What is expected:
Will you extract the entries word for word? Images should not appear in the copy.

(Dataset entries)

● ● ● ● ●

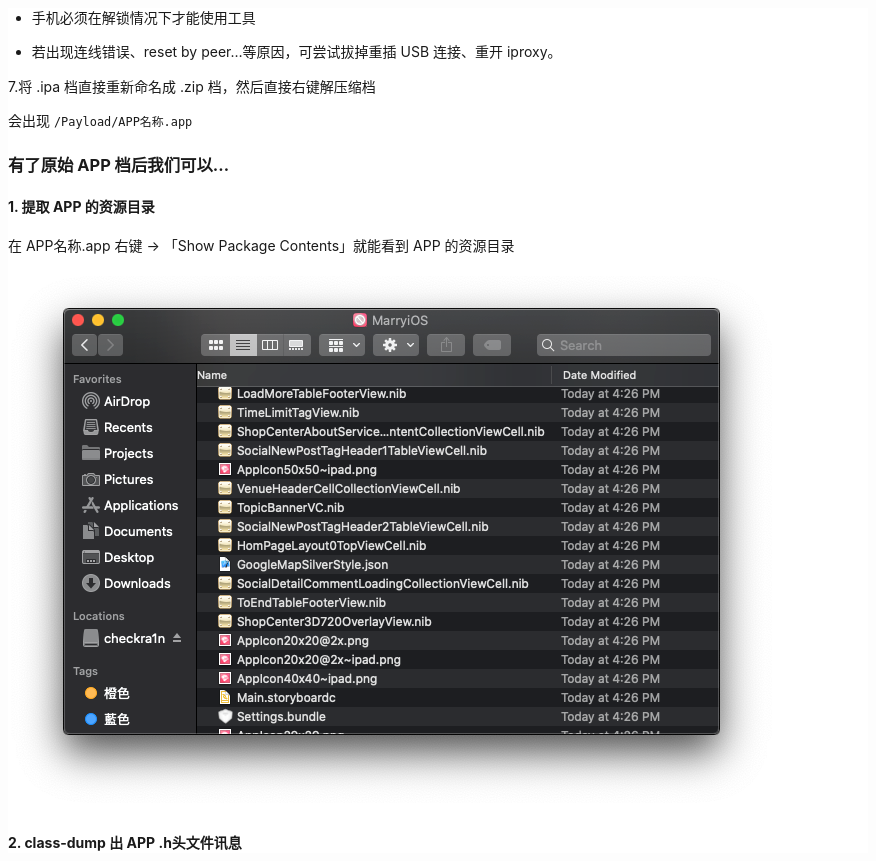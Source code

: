 

- 手机必须在解锁情况下才能使用工具


- 若出现连线错误、reset by peer…等原因，可尝试拔掉重插 USB 连接、重开 iproxy。



7.将 .ipa 档直接重新命名成 .zip 档，然后直接右键解压缩档



会出现 `/Payload/APP名称.app`



### 有了原始 APP 档后我们可以…



#### 1. 提取 APP 的资源目录



在 APP名称.app 右键 → 「Show Package Contents」就能看到 APP 的资源目录



![](/assets/7498e1ff93ce/1*YtQO1injuB8eH2wXQJ2ktw.png)



#### 2. class-dump 出 APP .h头文件讯息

● ● ● ● ●

Solution to this problem:
Source code

: 

- 手机必须在解锁情况下才能使用工具


- 若出现连线错误、reset by peer…等原因，可尝试拔掉重插 USB 连接、重开 iproxy。



7.将 .ipa 档直接重新命名成 .zip 档，然后直接右键解压缩档



会出现 `/Payload/APP名称.app`



### 有了原始 APP 档后我们可以…



#### 1. 提取 APP 的资源目录



在 APP名称.app 右键 → 「Show Package Contents」就能看到 APP 的资源目录



![](/assets/7498e1ff93ce/1*YtQO1injuB8eH2wXQJ2ktw.png)



#### 2. class-dump 出 APP .h头文件讯息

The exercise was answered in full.